[Start of section]

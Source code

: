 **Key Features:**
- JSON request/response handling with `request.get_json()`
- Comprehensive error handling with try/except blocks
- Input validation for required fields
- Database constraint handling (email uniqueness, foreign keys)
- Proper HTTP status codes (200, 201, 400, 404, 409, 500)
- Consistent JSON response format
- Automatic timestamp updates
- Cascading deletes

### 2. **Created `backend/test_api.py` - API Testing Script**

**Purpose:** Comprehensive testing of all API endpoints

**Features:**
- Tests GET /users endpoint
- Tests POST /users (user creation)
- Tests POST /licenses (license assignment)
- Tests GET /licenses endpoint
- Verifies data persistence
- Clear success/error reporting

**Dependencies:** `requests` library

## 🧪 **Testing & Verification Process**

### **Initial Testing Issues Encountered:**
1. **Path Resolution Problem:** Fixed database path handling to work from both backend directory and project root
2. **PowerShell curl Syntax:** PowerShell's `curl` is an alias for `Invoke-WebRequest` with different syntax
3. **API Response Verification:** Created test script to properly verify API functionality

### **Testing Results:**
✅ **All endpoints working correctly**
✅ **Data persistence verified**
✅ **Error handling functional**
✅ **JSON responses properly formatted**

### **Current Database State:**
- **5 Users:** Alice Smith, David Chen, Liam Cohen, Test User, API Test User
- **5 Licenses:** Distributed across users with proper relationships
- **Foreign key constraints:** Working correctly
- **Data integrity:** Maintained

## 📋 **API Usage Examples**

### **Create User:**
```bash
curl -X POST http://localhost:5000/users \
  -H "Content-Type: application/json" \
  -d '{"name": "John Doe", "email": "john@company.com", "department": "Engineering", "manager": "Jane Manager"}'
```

[End of section]

### [TASK]
All that is wanted is an exact copy of the lines from the line holding "- **Data integrity:** Maintained" through the end of the material above, including both.

### [ANSWER]
- **Data integrity:** Maintained

## 📋 **API Usage Examples**

### **Create User:**
```bash
curl -X POST http://localhost:5000/users \
  -H "Content-Type: application/json" \
  -d '{"name": "John Doe", "email": "john@company.com", "department": "Engineering", "manager": "Jane Manager"}'
```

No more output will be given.